ROME, March 5, 2014 ( – Does Pope Francis support civil unions for same-sex couples? That question has dogged his pontificate ever since disputed rumors emerged last year that while serving as an archbishop in Argentina he had proposed civil unions as a compromise to the country’s then-proposed same-sex “marriage” law.

Now, in a new wide-ranging interview with the Italian daily Corriere della Serra, published to mark the one-year anniversary of his pontificate, Pope Francis was given a chance to clarify his position, although his carefully guarded answer is likely only to fuel further speculation. Catholic News Agency has provided an English translation.

Asked whether the Catholic Church can “understand” the path taken by some countries of creating “civil unions,” the pope responded that, “Marriage is between a man and a woman.” 

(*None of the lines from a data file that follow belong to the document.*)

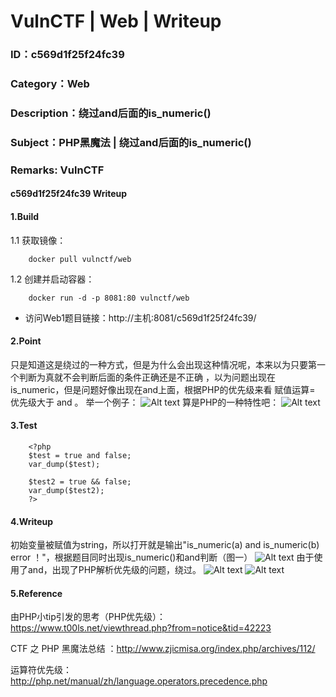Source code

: # VulnCTF | Web | Writeup
### ID：c569d1f25f24fc39
### Category：Web
### Description：绕过and后面的is_numeric()
### Subject：PHP黑魔法 | 绕过and后面的is_numeric()
### Remarks: VulnCTF

#### c569d1f25f24fc39 Writeup

#### 1.Build

1.1 获取镜像：

```
    docker pull vulnctf/web
```

1.2 创建并启动容器：

```
    docker run -d -p 8081:80 vulnctf/web
```

* 访问Web1题目链接：http://主机:8081/c569d1f25f24fc39/


#### 2.Point

只是知道这是绕过的一种方式，但是为什么会出现这种情况呢，本来以为只要第一个判断为真就不会判断后面的条件正确还是不正确 ，以为问题出现在is_numeric，但是问题好像出现在and上面，根据PHP的优先级来看 赋值运算= 优先级大于 and 。
举一个例子：
![Alt text](http://p1wq82j1w.bkt.clouddn.com/4_4.png)
算是PHP的一种特性吧：
![Alt text](http://p1wq82j1w.bkt.clouddn.com/4_5.png)


#### 3.Test

```
    <?php 
    $test = true and false;
    var_dump($test);
    
    $test2 = true && false;
    var_dump($test2);
    ?>
```

#### 4.Writeup

初始变量被赋值为string，所以打开就是输出"is_numeric(a) and is_numeric(b) error ！"，根据题目同时出现is_numeric()和and判断（图一）
![Alt text](http://p1wq82j1w.bkt.clouddn.com/4_1.png)
由于使用了and，出现了PHP解析优先级的问题，绕过。
![Alt text](http://p1wq82j1w.bkt.clouddn.com/4_2.png)
![Alt text](http://p1wq82j1w.bkt.clouddn.com/4_3.png)

#### 5.Reference

由PHP小tip引发的思考（PHP优先级）：https://www.t00ls.net/viewthread.php?from=notice&tid=42223  

CTF 之 PHP 黑魔法总结 ：http://www.zjicmisa.org/index.php/archives/112/  

运算符优先级：http://php.net/manual/zh/language.operators.precedence.php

However, he added, “Secular states want to justify civil unions to regulate different situations of cohabitation, pushed by the demand to regulate economic aspects between persons, such as ensuring health care. It is about pacts of cohabitating of various natures, of which I wouldn’t know how to list the different ways.”

As to how to judge such proposals, the pope would only say, “One needs to see the different cases and evaluate them in their variety.”

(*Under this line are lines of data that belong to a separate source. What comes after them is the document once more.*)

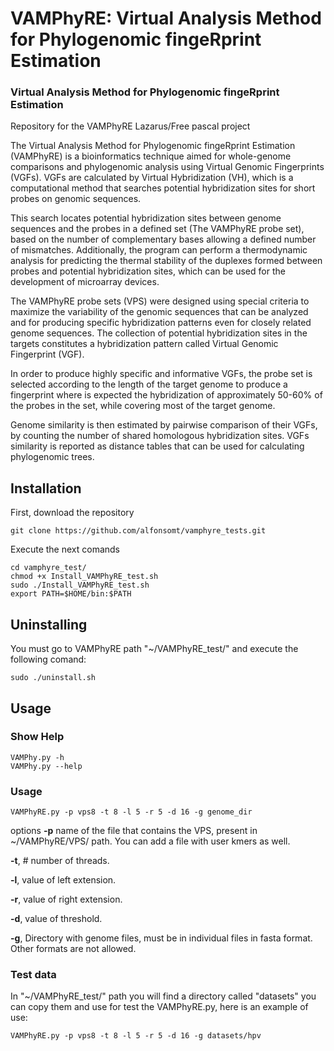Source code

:# VAMPhyRE: Virtual Analysis Method for Phylogenomic fingeRprint Estimation
### Virtual Analysis Method for Phylogenomic fingeRprint Estimation

Repository for the VAMPhyRE Lazarus/Free pascal project

The Virtual Analysis Method for Phylogenomic fingeRprint Estimation (VAMPhyRE) is a bioinformatics technique aimed for whole-genome comparisons and phylogenomic analysis using Virtual Genomic Fingerprints (VGFs). VGFs are calculated by Virtual Hybridization (VH), which is a computational method that searches potential hybridization sites for short probes on genomic sequences.

This search locates potential hybridization sites between genome sequences and the probes in a defined set (The VAMPhyRE probe set), based on the number of complementary bases allowing a defined number of mismatches. Additionally, the program can perform a thermodynamic analysis for predicting the thermal stability of the duplexes formed between probes and potential hybridization sites, which can be used for the development of microarray devices.

The VAMPhyRE probe sets (VPS) were designed using special criteria to maximize the variability of the genomic sequences that can be analyzed and for producing specific hybridization patterns even for closely related genome sequences. The collection of potential hybridization sites in the targets constitutes a hybridization pattern called Virtual Genomic Fingerprint (VGF).

In order to produce highly specific and informative VGFs, the probe set is selected according to the length of the target genome to produce a fingerprint where is expected the hybridization of approximately 50-60% of the probes in the set, while covering most of the target genome.

Genome similarity is then estimated by pairwise comparison of their VGFs, by counting the number of shared homologous hybridization sites. VGFs similarity is reported as distance tables that can be used for calculating phylogenomic trees.

## Installation

First, download the repository
```
git clone https://github.com/alfonsomt/vamphyre_tests.git
```


Execute the next comands
```
cd vamphyre_test/
chmod +x Install_VAMPhyRE_test.sh
sudo ./Install_VAMPhyRE_test.sh
export PATH=$HOME/bin:$PATH
```

## Uninstalling

You must go to VAMPhyRE path "~/VAMPhyRE_test/" and execute the following comand:

```
sudo ./uninstall.sh
```

## Usage
### Show Help

```
VAMPhy.py -h
VAMPhy.py --help
```

### Usage
```
VAMPhyRE.py -p vps8 -t 8 -l 5 -r 5 -d 16 -g genome_dir
```
options
**-p** name of the file that contains the VPS, present in ~/VAMPhyRE/VPS/ path. You can add a file with user kmers as well. 

**-t**, # number of threads.

**-l**, value of left extension.

**-r**, value of right extension.

**-d**, value of threshold.

**-g**, Directory with genome files, must be in individual files in fasta format. Other formats are not allowed.

### Test data

In "~/VAMPhyRE_test/" path you will find a directory called "datasets" you can copy them and use for test the VAMPhyRE.py, here is an example of use:

```
VAMPhyRE.py -p vps8 -t 8 -l 5 -r 5 -d 16 -g datasets/hpv

```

Claims that the pope supports civil unions received widespread attention shortly after his election, when the New York Times published an article quoting Cardinal Bergoglio’s authorized biographer, Sergio Rubin, who said that the pope had supported such unions behind the scenes in Argentina.

That claim was subsequently disputed by a confidante of Bergoglio’s, Miguel Woite, the director of the Argentinean Catholic Information Agency (ACIA). The story “isn't true. It's a complete error,” Woite said.

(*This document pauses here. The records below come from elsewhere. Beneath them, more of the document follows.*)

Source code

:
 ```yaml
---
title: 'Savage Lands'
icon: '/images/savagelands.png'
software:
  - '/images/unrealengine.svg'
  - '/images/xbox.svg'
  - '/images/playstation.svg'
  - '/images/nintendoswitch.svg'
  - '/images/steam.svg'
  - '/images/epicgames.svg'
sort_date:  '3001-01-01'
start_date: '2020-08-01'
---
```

In the Corriere della Serra interview, the pontiff also addressed several other hot-button topics, including contraception and divorce. In response to a question about Pope Paul VI’s 1968 encyclical Humanae Vitae, which famously reiterated the Catholic Church’s long-standing opposition to artificial birth control, the pope hailed the encyclical as “prophetic” and praised Paul VI’s “genius.”

Paul VI “had the courage to place himself against the majority, defending the moral discipline, exercising a culture brake, opposing present and future neo-Malthusianism,” said Pope Francis. 

However, the pope added that “Paul VI himself, at the end, recommended to confessors much mercy, and attention to concrete situations.” The question, Francis concluded, “is not that of changing the doctrine but of going deeper and making pastoral (ministry) take into account the situations and that which it is possible for people to do.” 

The pontiff also indicated that contraception is one of the topics that will be taken up at the upcoming synod on the families. That synod is also widely expected to address the situation of divorced Catholics who have contracted a second civil marriage.

Pope Francis spoke of the necessity of the synod, lamenting the current situation of the family. “Few young people marry,” he said. “There are many separated families in which the project of common life has failed. The children suffer greatly.” 

“We must give a response,” he added, saying that such a response cannot take the form of “casuistry,” which he described as “a simplification of profound things.” 

“It is in light of the deep reflection that we will be able to seriously confront particular situations, also those of the divorced, with a pastoral depth,” he said. 

The pope was also asked about a controversial keynote address given by Cardinal Walter Kasper during the recent consistory, in which the cardinal had appeared to propose that the Catholic Church should create a kind of second-tier of marriage that would allow for divorced and civilly remarried Catholics to receive the sacraments, including Holy Communion. This would occur “after a period of penance” but without repenting or changing their situation.

That proposal was recently criticized by Monsignor Ignacio Barreiro, head of the Rome office of Human Life International as an “offence” against the doctrine of the Church, and as a logical contradiction.

Pope Francis avoided directly agreeing or disagreeing with Cardinal Kasper’s proposal, saying only that he thought the cardinal “made a beautiful and profound presentation,” and indicating that he welcomed various opinions. 

“I would have been concerned if in the consistory there wasn’t an intense discussion,” he added. “It wouldn’t have served for anything. The cardinals knew that they could say what they wanted, and they presented many different points of view that are enriching. The fraternal and open comparisons make theological and pastoral thought grow. I am not afraid of this, actually I seek it.” 

In the interview, Pope Francis also defended Pope Benedict’s and the Catholic Church’s record in responding to the sex abuse crisis. Pointing out that the statistics show that most abuse takes place in the family, he argued that no other public institution “has done more” to face the problem. He lamented that the Church “is the only one to be attacked.”